I have compiled httpd 2.0.45 on NetBSD/sparc with option --enable-mods-shared=all and the error [error] (35)Resource temporarily unavailable: apr_accept: (client socket) appears continuosly on the log when running. Playing with the prefork configuration I have found that only one subprocess can be waiting on accept, other subprocesses get error 35 from the OS and die (then the master proccess spawns another proccess that tries to accept again and fails, etc., etc.). I have 2.0.44 installed with the same conf and it works fine. Bye, - Salva
This has been reported before (we need to see if it is still open). Can you try adding a second listening socket to see if the symptom goes away? With > 1 listening socket, Apache will need to mutex around a poll+accept call, so you won't have multiple processes in accept at the same time, and perhaps that circumvents whatever is going wrong. Alternatively, find this code in configure.in: *486-*-bsdi* | *-netbsd* | *-freebsd* | *-apple-darwin* | *-dec-osf* | *-qnx) APR_SETVAR(SINGLE_LISTEN_UNSERIALIZED_ACCEPT, [1]) ;; delete those three lines, make extraclean && ./buildconf && ./configure --whatever && make && make install and see if the symptom goes away without having to add an additional listening socket as far as real problem resolution, I suspect this needs some dedicated debugging :)

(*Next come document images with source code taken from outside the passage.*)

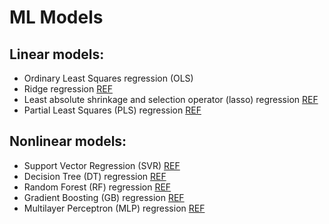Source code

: # ML Models

## Linear models:
- Ordinary Least Squares regression (OLS)
- Ridge regression [REF](https://www.tandfonline.com/doi/abs/10.1080/00401706.1993.10485033)
- Least absolute shrinkage and selection operator (lasso) regression [REF](https://rss.onlinelibrary.wiley.com/doi/10.1111/j.2517-6161.1996.tb02080.x)
- Partial Least Squares (PLS) regression [REF](https://www.sciencedirect.com/science/article/abs/pii/S0169743901001551)

## Nonlinear models:
- Support Vector Regression (SVR) [REF](https://www.sciencedirect.com/science/article/abs/pii/S0169743908001998)
- Decision Tree (DT) regression [REF](https://www.sciencedirect.com/science/article/abs/pii/S0034425705001604)
- Random Forest (RF) regression [REF](https://link.springer.com/article/10.1023/A:1010933404324)
- Gradient Boosting (GB) regression [REF](https://www.frontiersin.org/articles/10.3389/fnbot.2013.00021/full)
- Multilayer Perceptron (MLP) regression [REF](https://www.sciencedirect.com/science/article/abs/pii/0925231291900235)
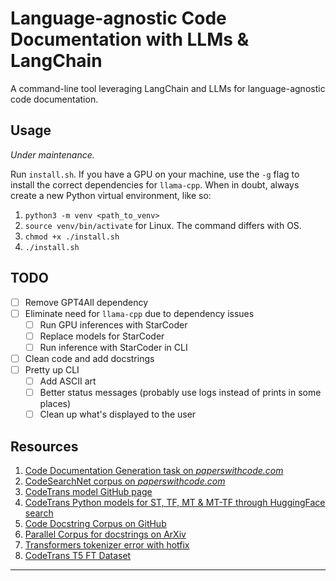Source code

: # Language-agnostic Code Documentation with LLMs & LangChain

A command-line tool leveraging LangChain and LLMs for language-agnostic code documentation.

## Usage

_Under maintenance._

Run `install.sh`. If you have a GPU on your machine, use the `-g` flag to install the correct dependencies for `llama-cpp`. When in doubt, always create a new Python virtual environment, like so:
1. `python3 -m venv <path_to_venv>`
2. `source venv/bin/activate` for Linux. The command differs with OS.
3. `chmod +x ./install.sh`
4. `./install.sh`

## TODO

- [ ] Remove GPT4All dependency
- [ ] Eliminate need for `llama-cpp` due to dependency issues
  - [ ] Run GPU inferences with StarCoder
  - [ ] Replace models for StarCoder
  - [ ] Run inference with StarCoder in CLI
- [ ] Clean code and add docstrings
- [ ] Pretty up CLI
  - [ ] Add ASCII art
  - [ ] Better status messages (probably use logs instead of prints in some places)
  - [ ] Clean up what's displayed to the user 

## Resources

1. [Code Documentation Generation task on *paperswithcode.com*](https://paperswithcode.com/task/code-documentation-generation)
2. [CodeSearchNet corpus on *paperswithcode.com*](https://paperswithcode.com/dataset/codesearchnet)
3. [CodeTrans model GitHub page](https://github.com/agemagician/CodeTrans)
4. [CodeTrans Python models for ST, TF, MT & MT-TF through HuggingFace search](https://huggingface.co/search/full-text?q=codetrans+code+documentation+generation+python&type=model)
5. [Code Docstring Corpus on GitHub](https://github.com/EdinburghNLP/code-docstring-corpus)
6. [Parallel Corpus for docstrings on ArXiv](https://arxiv.org/abs/1707.02275)
7. [Transformers tokenizer error with hotfix](https://discuss.huggingface.co/t/error-with-new-tokenizers-urgent/2847/3)
8. [CodeTrans T5 FT Dataset](https://www.dropbox.com/sh/488bq2of10r4wvw/AACs5CGIQuwtsD7j_Ls_JAORa/finetuning_dataset?dl=0&subfolder_nav_tracking=1)

---
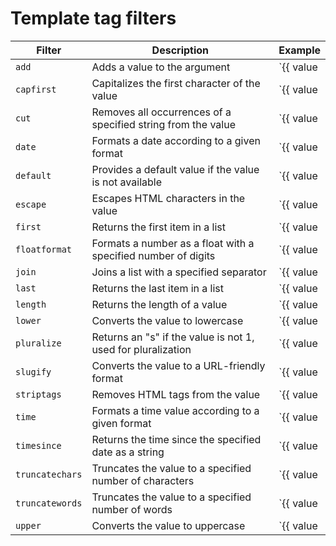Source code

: # Template tag filters 
| Filter         | Description                                                  | Example                                     |
|----------------|--------------------------------------------------------------|---------------------------------------------|
| `add`          | Adds a value to the argument                                 | `{{ value|add:2 }}`                        |
| `capfirst`     | Capitalizes the first character of the value                 | `{{ value|capfirst }}`                     |
| `cut`          | Removes all occurrences of a specified string from the value | `{{ value|cut:" " }}`                      |
| `date`         | Formats a date according to a given format                   | `{{ value|date:"Y-m-d" }}`                 |
| `default`      | Provides a default value if the value is not available       | `{{ value|default:"N/A" }}`                |
| `escape`       | Escapes HTML characters in the value                         | `{{ value|escape }}`                       |
| `first`        | Returns the first item in a list                             | `{{ value|first }}`                        |
| `floatformat`  | Formats a number as a float with a specified number of digits| `{{ value|floatformat:2 }}`                |
| `join`         | Joins a list with a specified separator                       | `{{ value|join:", " }}`                    |
| `last`         | Returns the last item in a list                               | `{{ value|last }}`                         |
| `length`       | Returns the length of a value                                 | `{{ value|length }}`                       |
| `lower`        | Converts the value to lowercase                               | `{{ value|lower }}`                        |
| `pluralize`    | Returns an "s" if the value is not 1, used for pluralization | `{{ value|pluralize }}`                    |
| `slugify`      | Converts the value to a URL-friendly format                   | `{{ value|slugify }}`                      |
| `striptags`    | Removes HTML tags from the value                              | `{{ value|striptags }}`                    |
| `time`         | Formats a time value according to a given format              | `{{ value|time:"H:i" }}`                   |
| `timesince`    | Returns the time since the specified date as a string         | `{{ value|timesince }}`                    |
| `truncatechars`| Truncates the value to a specified number of characters       | `{{ value|truncatechars:10 }}`             |
| `truncatewords`| Truncates the value to a specified number of words            | `{{ value|truncatewords:5 }}`              |
| `upper`        | Converts the value to uppercase                               | `{{ value|upper }}`                        |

After some debugging I have found what the problem is: NetBSD has IPv6 support but I have dissabled it on my server kernel. apr configure finds the header files and gets erroneously compiled for IPv6. If I add the --disable-ipv6 option everything runs fine again. The question open now is why "resource temporarily unavailable", opening the IPv6 socket should have failed from the first time. Bye, - Salva
good debugging! Also, using IPv4 statement on Listen directive should do it too Listen 0.0.0.0 80 Note that Apache has some logic to try to look for weird IPv6 setups, where we can get an IPv6 socket but it still isn't valid to use an IPv6 socket. That logic is in file server/listen.c in function find_default_family(). It would be nice to modify it to handle a setup like yours, but if your symptom is that one process blocked in accept() is okay but additional sockets in accept() get EAGAIN, I doubt that we can do anything about it. (I'd fear that such a complicated test at startup would create more problems than it is worth.)
Is this still reproducible with 2.0.53?
Closing due to inactivity, length of time and absence of of user information. If more information appears later, please re-open the bug.